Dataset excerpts
== Segment start ==

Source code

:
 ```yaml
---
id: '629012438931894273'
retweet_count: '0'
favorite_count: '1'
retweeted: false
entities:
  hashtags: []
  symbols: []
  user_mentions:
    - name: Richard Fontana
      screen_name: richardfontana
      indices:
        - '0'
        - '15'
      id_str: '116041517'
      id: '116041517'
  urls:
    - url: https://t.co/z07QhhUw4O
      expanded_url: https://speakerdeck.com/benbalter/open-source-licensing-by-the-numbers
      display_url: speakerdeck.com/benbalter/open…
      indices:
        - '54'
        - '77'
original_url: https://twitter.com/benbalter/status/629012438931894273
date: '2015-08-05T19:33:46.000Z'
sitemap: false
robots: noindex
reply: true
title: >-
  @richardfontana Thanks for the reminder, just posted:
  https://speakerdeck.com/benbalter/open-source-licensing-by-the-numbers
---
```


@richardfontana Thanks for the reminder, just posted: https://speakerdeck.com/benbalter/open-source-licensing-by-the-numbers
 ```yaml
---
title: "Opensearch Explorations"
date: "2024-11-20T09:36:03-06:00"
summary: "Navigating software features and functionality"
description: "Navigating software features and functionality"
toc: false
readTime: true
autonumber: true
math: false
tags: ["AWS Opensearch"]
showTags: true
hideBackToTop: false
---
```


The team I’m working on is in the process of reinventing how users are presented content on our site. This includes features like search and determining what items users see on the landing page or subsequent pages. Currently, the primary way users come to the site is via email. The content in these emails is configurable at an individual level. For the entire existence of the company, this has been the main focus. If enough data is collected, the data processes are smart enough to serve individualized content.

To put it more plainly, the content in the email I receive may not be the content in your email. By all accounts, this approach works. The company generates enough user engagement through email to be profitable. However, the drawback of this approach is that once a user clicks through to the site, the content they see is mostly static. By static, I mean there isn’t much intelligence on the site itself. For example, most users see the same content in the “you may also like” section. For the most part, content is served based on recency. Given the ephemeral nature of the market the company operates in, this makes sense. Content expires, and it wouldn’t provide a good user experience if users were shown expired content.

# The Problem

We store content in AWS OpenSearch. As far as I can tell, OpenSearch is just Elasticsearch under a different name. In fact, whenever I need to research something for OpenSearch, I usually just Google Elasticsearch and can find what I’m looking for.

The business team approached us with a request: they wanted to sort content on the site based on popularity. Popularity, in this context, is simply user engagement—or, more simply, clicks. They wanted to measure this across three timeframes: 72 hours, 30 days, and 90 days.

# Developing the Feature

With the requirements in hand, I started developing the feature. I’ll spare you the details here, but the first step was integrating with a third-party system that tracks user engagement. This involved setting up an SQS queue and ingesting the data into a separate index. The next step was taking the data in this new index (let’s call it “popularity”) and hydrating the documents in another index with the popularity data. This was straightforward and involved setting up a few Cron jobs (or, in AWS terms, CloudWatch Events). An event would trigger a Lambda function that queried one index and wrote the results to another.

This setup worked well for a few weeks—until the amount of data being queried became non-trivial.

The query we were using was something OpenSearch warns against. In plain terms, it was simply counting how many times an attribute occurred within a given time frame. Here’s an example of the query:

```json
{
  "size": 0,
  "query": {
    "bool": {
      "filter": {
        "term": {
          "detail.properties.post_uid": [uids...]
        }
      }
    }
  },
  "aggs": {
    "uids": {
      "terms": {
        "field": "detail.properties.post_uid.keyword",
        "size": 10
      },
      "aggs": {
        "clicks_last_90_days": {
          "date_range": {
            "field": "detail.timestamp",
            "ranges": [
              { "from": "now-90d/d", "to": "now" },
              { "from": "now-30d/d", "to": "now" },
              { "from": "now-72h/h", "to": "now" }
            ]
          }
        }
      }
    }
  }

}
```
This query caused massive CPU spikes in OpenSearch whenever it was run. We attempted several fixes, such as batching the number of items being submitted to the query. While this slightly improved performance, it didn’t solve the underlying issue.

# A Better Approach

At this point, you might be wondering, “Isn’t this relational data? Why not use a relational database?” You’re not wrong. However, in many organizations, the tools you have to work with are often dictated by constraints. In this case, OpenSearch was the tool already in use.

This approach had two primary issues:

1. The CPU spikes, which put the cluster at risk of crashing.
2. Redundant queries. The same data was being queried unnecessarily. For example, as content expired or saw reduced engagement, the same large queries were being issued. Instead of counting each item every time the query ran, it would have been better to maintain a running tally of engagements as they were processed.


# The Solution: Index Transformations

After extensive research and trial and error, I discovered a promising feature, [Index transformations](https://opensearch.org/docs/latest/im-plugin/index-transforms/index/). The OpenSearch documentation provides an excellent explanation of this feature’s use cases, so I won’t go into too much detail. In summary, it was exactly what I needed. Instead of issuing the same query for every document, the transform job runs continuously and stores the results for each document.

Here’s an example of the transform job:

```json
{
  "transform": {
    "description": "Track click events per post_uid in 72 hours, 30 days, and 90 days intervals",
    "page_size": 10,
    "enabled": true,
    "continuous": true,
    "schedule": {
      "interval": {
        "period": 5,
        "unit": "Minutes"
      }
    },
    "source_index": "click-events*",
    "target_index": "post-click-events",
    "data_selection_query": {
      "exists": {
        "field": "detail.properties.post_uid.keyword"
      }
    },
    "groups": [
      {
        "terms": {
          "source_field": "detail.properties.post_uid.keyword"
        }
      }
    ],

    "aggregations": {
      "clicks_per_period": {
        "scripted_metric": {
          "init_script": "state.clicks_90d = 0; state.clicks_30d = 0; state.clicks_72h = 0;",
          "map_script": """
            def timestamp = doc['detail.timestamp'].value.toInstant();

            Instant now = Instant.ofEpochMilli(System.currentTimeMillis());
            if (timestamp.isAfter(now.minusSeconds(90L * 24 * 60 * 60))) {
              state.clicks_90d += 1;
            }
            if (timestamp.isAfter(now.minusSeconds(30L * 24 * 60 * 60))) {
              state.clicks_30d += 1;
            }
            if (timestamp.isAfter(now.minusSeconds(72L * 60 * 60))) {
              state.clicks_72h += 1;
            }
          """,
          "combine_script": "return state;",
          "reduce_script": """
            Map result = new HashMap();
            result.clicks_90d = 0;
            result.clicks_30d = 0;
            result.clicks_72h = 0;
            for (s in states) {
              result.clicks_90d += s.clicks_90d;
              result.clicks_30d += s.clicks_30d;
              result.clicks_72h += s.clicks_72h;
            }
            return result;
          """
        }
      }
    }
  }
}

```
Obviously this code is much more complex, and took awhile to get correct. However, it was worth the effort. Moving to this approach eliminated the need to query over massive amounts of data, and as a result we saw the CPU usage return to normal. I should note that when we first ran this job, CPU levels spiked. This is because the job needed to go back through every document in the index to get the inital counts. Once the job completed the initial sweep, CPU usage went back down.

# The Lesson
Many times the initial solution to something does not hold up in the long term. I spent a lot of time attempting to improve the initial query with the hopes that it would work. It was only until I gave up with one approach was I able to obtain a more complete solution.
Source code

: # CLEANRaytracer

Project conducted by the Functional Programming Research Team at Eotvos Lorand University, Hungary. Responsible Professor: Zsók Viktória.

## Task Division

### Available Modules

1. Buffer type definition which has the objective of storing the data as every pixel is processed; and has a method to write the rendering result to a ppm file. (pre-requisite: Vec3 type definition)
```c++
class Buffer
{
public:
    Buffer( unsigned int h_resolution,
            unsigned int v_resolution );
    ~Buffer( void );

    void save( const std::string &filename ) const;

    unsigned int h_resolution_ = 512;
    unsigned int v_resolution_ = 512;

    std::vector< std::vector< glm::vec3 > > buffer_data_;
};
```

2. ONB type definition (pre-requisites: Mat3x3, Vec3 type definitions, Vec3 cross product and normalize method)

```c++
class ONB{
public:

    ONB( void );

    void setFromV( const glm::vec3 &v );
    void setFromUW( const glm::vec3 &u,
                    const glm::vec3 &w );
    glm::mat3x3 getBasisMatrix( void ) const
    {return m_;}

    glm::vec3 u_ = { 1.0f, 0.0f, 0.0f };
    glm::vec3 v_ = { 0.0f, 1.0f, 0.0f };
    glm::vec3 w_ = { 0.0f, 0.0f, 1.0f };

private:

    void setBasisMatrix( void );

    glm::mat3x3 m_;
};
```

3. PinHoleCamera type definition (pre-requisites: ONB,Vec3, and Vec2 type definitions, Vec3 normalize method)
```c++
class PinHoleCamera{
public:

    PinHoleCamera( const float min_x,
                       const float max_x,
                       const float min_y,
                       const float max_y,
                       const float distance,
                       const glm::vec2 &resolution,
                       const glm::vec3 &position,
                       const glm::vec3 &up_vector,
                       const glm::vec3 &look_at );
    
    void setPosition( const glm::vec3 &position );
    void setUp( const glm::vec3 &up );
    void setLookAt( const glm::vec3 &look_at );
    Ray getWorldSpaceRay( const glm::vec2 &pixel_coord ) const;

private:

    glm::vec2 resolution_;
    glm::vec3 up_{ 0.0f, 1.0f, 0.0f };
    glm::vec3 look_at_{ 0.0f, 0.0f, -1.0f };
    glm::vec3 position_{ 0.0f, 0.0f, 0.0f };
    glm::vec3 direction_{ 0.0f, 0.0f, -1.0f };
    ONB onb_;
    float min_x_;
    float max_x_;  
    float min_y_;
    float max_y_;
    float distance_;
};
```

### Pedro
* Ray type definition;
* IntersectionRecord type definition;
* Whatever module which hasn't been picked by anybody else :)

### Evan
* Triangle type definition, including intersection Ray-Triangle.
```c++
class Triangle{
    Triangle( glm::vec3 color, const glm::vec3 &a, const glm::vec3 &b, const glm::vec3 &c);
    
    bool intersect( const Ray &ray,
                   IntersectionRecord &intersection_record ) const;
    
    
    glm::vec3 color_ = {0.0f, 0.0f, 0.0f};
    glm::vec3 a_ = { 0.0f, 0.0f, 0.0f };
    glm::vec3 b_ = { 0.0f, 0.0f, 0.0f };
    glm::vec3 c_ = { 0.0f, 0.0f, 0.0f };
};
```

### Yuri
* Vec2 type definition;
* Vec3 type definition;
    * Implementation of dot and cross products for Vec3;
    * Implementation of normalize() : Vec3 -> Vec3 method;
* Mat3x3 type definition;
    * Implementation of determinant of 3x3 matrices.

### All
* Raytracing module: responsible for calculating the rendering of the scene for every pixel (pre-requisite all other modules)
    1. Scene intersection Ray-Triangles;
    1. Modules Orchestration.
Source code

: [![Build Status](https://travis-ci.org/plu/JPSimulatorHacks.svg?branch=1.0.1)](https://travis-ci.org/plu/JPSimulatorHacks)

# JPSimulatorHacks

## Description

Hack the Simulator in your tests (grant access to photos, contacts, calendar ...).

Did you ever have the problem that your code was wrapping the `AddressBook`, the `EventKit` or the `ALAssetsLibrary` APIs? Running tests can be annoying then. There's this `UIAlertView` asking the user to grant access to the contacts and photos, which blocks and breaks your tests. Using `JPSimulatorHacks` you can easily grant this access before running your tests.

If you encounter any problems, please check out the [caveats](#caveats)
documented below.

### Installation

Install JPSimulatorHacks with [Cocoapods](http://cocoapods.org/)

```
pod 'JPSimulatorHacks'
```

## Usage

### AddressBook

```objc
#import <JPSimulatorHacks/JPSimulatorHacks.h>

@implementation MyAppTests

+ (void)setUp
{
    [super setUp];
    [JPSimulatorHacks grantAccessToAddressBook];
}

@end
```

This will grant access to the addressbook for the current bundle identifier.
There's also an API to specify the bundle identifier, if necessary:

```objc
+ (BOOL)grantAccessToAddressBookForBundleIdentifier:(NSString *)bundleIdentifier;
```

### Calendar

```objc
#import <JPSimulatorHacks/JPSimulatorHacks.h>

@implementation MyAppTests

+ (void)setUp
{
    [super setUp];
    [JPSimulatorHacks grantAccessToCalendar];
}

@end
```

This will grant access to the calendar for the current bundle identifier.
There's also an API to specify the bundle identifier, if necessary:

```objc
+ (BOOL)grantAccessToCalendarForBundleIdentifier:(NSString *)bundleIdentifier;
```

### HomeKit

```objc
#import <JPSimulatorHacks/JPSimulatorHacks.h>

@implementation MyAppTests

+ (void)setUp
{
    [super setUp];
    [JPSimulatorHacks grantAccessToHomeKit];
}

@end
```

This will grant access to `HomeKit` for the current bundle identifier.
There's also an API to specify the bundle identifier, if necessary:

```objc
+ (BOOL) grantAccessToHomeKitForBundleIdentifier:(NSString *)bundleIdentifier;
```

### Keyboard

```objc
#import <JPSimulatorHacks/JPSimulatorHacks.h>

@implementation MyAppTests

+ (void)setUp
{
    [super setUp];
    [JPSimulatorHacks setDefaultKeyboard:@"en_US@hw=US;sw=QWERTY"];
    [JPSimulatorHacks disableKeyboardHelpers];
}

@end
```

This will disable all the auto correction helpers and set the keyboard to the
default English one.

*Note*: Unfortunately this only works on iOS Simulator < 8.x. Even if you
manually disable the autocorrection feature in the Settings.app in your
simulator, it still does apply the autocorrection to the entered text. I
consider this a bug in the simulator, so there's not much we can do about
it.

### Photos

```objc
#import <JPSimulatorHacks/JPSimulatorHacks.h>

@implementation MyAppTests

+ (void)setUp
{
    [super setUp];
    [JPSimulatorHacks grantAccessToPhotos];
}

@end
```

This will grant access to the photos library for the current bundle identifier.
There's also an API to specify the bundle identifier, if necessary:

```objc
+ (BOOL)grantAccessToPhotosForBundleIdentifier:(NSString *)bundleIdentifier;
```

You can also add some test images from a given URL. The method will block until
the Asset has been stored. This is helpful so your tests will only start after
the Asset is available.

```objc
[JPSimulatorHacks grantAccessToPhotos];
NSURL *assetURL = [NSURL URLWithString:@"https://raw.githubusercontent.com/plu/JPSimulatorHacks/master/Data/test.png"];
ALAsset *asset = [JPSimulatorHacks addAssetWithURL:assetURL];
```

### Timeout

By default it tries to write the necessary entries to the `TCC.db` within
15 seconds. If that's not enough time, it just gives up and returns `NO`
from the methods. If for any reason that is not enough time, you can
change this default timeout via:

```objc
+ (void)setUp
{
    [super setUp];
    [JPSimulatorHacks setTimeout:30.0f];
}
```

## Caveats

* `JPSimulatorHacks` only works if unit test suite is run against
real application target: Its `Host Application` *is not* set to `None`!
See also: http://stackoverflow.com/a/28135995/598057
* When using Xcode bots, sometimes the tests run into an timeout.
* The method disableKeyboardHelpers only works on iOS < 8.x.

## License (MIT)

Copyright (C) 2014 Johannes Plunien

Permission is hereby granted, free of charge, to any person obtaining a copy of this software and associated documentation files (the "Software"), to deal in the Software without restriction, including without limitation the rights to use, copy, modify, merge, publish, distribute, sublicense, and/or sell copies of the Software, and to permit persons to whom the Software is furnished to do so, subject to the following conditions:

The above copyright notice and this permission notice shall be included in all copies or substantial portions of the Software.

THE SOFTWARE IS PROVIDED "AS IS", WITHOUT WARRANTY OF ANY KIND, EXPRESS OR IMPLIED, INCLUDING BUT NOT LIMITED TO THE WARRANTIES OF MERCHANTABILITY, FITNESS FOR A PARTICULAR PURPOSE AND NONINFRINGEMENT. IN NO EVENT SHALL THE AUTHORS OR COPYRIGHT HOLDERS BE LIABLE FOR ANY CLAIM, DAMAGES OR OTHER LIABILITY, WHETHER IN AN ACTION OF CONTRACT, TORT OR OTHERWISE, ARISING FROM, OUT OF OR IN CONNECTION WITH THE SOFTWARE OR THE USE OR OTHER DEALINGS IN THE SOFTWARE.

== Segment end ==

Nothing but the lines with "which" should be returned, copied from the entries above.

▸ TASK RESULT:
1. The CPU spikes, which put the cluster at risk of crashing.
1. Buffer type definition which has the objective of storing the data as every pixel is processed; and has a method to write the rendering result to a ppm file. (pre-requisite: Vec3 type definition)
* Whatever module which hasn't been picked by anybody else :)
Did you ever have the problem that your code was wrapping the `AddressBook`, the `EventKit` or the `ALAssetsLibrary` APIs? Running tests can be annoying then. There's this `UIAlertView` asking the user to grant access to the contacts and photos, which blocks and breaks your tests. Using `JPSimulatorHacks` you can easily grant this access before running your tests.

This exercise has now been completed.